Exercise brief.
Quote all of the entries word for word.

[Records excerpted from a collection]
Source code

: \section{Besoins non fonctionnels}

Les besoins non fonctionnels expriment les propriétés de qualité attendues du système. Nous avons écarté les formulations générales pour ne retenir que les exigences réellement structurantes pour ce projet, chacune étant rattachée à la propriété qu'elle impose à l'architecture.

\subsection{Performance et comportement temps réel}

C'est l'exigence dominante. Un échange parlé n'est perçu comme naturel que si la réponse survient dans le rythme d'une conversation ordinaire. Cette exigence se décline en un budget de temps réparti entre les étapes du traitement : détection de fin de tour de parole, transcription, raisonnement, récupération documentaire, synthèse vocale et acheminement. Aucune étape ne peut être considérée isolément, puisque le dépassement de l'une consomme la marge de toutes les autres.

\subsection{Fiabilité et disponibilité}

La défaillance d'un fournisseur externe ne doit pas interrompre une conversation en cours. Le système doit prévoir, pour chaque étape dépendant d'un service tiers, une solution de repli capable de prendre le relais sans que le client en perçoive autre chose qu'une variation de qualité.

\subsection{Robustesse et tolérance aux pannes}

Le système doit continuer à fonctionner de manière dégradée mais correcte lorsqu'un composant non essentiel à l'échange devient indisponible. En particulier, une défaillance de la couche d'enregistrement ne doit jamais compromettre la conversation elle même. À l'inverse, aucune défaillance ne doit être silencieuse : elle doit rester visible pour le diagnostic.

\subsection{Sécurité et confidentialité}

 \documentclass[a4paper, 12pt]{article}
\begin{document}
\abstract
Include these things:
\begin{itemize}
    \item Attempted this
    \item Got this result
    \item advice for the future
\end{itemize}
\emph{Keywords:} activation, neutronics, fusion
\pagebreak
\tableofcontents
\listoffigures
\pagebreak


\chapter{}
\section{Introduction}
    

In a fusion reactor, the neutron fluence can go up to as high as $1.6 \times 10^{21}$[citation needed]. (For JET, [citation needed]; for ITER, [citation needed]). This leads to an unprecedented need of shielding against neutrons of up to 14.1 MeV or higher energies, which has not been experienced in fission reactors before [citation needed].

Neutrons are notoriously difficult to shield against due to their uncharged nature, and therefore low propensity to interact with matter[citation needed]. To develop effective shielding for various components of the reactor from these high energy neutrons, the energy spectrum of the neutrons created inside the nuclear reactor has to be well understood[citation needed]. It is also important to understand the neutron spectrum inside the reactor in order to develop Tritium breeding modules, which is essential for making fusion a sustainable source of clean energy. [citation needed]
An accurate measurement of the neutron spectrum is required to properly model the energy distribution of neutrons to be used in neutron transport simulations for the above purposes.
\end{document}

Finished exercise.
Source code

: \section{Besoins non fonctionnels}

Les besoins non fonctionnels expriment les propriétés de qualité attendues du système. Nous avons écarté les formulations générales pour ne retenir que les exigences réellement structurantes pour ce projet, chacune étant rattachée à la propriété qu'elle impose à l'architecture.

\subsection{Performance et comportement temps réel}

C'est l'exigence dominante. Un échange parlé n'est perçu comme naturel que si la réponse survient dans le rythme d'une conversation ordinaire. Cette exigence se décline en un budget de temps réparti entre les étapes du traitement : détection de fin de tour de parole, transcription, raisonnement, récupération documentaire, synthèse vocale et acheminement. Aucune étape ne peut être considérée isolément, puisque le dépassement de l'une consomme la marge de toutes les autres.

\subsection{Fiabilité et disponibilité}

La défaillance d'un fournisseur externe ne doit pas interrompre une conversation en cours. Le système doit prévoir, pour chaque étape dépendant d'un service tiers, une solution de repli capable de prendre le relais sans que le client en perçoive autre chose qu'une variation de qualité.

\subsection{Robustesse et tolérance aux pannes}

Le système doit continuer à fonctionner de manière dégradée mais correcte lorsqu'un composant non essentiel à l'échange devient indisponible. En particulier, une défaillance de la couche d'enregistrement ne doit jamais compromettre la conversation elle même. À l'inverse, aucune défaillance ne doit être silencieuse : elle doit rester visible pour le diagnostic.

\subsection{Sécurité et confidentialité}

 \documentclass[a4paper, 12pt]{article}
\begin{document}
\abstract
Include these things:
\begin{itemize}
    \item Attempted this
    \item Got this result
    \item advice for the future
\end{itemize}
\emph{Keywords:} activation, neutronics, fusion
\pagebreak
\tableofcontents
\listoffigures
\pagebreak


\chapter{}
\section{Introduction}
    

In a fusion reactor, the neutron fluence can go up to as high as $1.6 \times 10^{21}$[citation needed]. (For JET, [citation needed]; for ITER, [citation needed]). This leads to an unprecedented need of shielding against neutrons of up to 14.1 MeV or higher energies, which has not been experienced in fission reactors before [citation needed].

Neutrons are notoriously difficult to shield against due to their uncharged nature, and therefore low propensity to interact with matter[citation needed]. To develop effective shielding for various components of the reactor from these high energy neutrons, the energy spectrum of the neutrons created inside the nuclear reactor has to be well understood[citation needed]. It is also important to understand the neutron spectrum inside the reactor in order to develop Tritium breeding modules, which is essential for making fusion a sustainable source of clean energy. [citation needed]
An accurate measurement of the neutron spectrum is required to properly model the energy distribution of neutrons to be used in neutron transport simulations for the above purposes.
\end{document}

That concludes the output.